Forman has lobbied the Australian Competition and Consumer Commission (ACCC) to close what he says is a loophole that allows Telstra to lock-out competitors.

He said the migration of the exchange which will strand competitor DSLAM equipment should be seen as a “warning about the company’s true motive: to continue to bully competitors and stifle broadband competition in Australia”.

More about: ACCC, Australian Competition and Consumer Commission, iiNet, Telstra

Comments

1

Beau Basin

Wed 04/03/2009 - 15:49

Telstra

When is someone going to stop those BASTARDS at Telstra from ruling the roost with their crappy contempt for everyone ??

2

Anonymous

Wed 04/03/2009 - 16:44

Telstra always stoops to new lows. Telstra is pathetic.......

3

Anonymous

Wed 04/03/2009 - 20:43

PLEASE UPDATE THIS ARTICE

you idiots - the building is being demolished. please update this article and get your facts straight.

4

Anonymous

Wed 04/03/2009 - 22:46

OK, so Telstra had no choice but to move. But still, the smugness with which Telstra responded by saying it was out of their hands is telling.

They had to move out of their current location, granted, but why can they not connect up their new sub exchange in the same way as the old one? It's a rather convenient excuse to cut off their wholesale clients at the same time.

5

Anonymous ex supplier IT mgr

Thu 05/03/2009 - 08:25

More Telstra bashing

Landlords are always evicting tenants, renovating and putting up rents. Why should ISPs be exempt?

6

Anonymous

Thu 05/03/2009 - 08:35

the ISP's could have offered to buy the buidling

seems the ISP's want the best of all worlds.
Perhaps the thought odf formin g a consortium and buying the building escaped them???

7

Duncan Maitland

Thu 05/03/2009 - 10:11

Seriously? The ISPs are not going to want to purchase the building in order to retain what Telstra claims is 18 ULL and 24 LSS services.

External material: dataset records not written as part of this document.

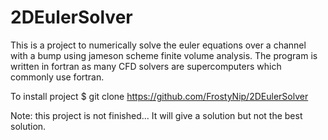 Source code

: # 2DEulerSolver
This is a project to numerically solve the euler equations over a channel with a bump using jameson scheme finite volume analysis. The program is written in fortran as many CFD solvers are supercomputers which commonly use fortran. 

To install project $ git clone https://github.com/FrostyNip/2DEulerSolver

Note: this project is not finished... It will give a solution but not the best solution.
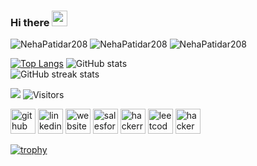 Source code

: ### Hi there <img src="https://media.giphy.com/media/hvRJCLFzcasrR4ia7z/giphy.gif" width="25px">
 
<img src="https://github-readme-stats.vercel.app/api/top-langs/?username=NehaPatidar208&show_icons=true&theme=gotham" alt="NehaPatidar208" />
<img src="https://github-readme-stats.vercel.app/api?username=NehaPatidar208&show_icons=true&theme=gotham" alt="NehaPatidar208" />
<img src="https://streak-stats.demolab.com/?username=nehapatidar208&show_icons=true&theme=gotham" alt="NehaPatidar208" />

[![Top Langs](https://github-readme-stats.vercel.app/api/top-langs/?username=nehapatidar208)](https://github.com/anuraghazra/github-readme-stats)
![GitHub stats](https://github-readme-stats.vercel.app/api?username=nehapatidar208&show_icons=true)  
![GitHub streak stats](https://streak-stats.demolab.com/?user=nehapatidar208&show_icons=true)  

![](https://komarev.com/ghpvc/?username=NehaPatidar208&color=brightgreen)
![[Visitors](https://visitor-badge.glitch.me/badge?page_id=NehaPatidar208.NehaPatidar208)](https://github.com/NehaPatidar208)

[<img src='https://cdn.jsdelivr.net/npm/simple-icons@3.0.1/icons/github.svg' alt='github' height='40'>](https://github.com/nehapatidar208)  [<img src='https://cdn.jsdelivr.net/npm/simple-icons@3.0.1/icons/linkedin.svg' alt='linkedin' height='40'>](https://www.linkedin.com/in/neha-patidar-9307001a1/)  [<img src='https://cdn.jsdelivr.net/npm/simple-icons@3.0.1/icons/icloud.svg' alt='website' height='40'>](https://nehapatidar208.github.io/my_portfolio/)  [<img src='https://cdn.jsdelivr.net/npm/simple-icons@3.0.1/icons/salesforce.svg' alt='salesforce' height='40'>](https://www.salesforce.com/trailblazer/nehapatidar)  [<img src='https://cdn.jsdelivr.net/npm/simple-icons@3.0.1/icons/hackerrank.svg' alt='hackerrank' height='40'>](https://www.hackerrank.com/profile/nehapatidar208)  [<img src='https://cdn.jsdelivr.net/npm/simple-icons@3.0.1/icons/leetcode.svg' alt='leetcode' height='40'>](https://leetcode.com/nehapatidar208/)  [<img src='https://cdn.jsdelivr.net/npm/simple-icons@3.0.1/icons/hackerearth.svg' alt='hackerearth' height='40'>](https://www.hackerearth.com/@nehapatidar208)  

[![trophy](https://github-profile-trophy.vercel.app/?username=nehapatidar208)](https://github.com/ryo-ma/github-profile-trophy)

Telstra should treat their wholesale customers with more respect than this.

8

Anonymous

Thu 05/03/2009 - 11:48

Business as usual

It's just another cost-cutting move with benefits for Telstra. By implementing a RIM they save time and money and as a bonus cut out some competition in the process. Win win Telstra. They've been doing this sort of thing for years. At the end of the day they would have just punched the numbers in excel and concluded that their customer base was a lot higher than that of the other ISP's from this exchange and said, no we won't spend the extra cash to keep their rack space. Tough luck.

Bring on the non-Telstra NBN.

9

Anonymous

Mon 16/03/2009 - 07:38

I said it many years and continue to say that Telstra should not own the exchanges or the cable to the homes. This should be a seperate body, prefereably government owned, that can provide the infrastructure at a level playing field for all carriers. Let's not head down the USA model please!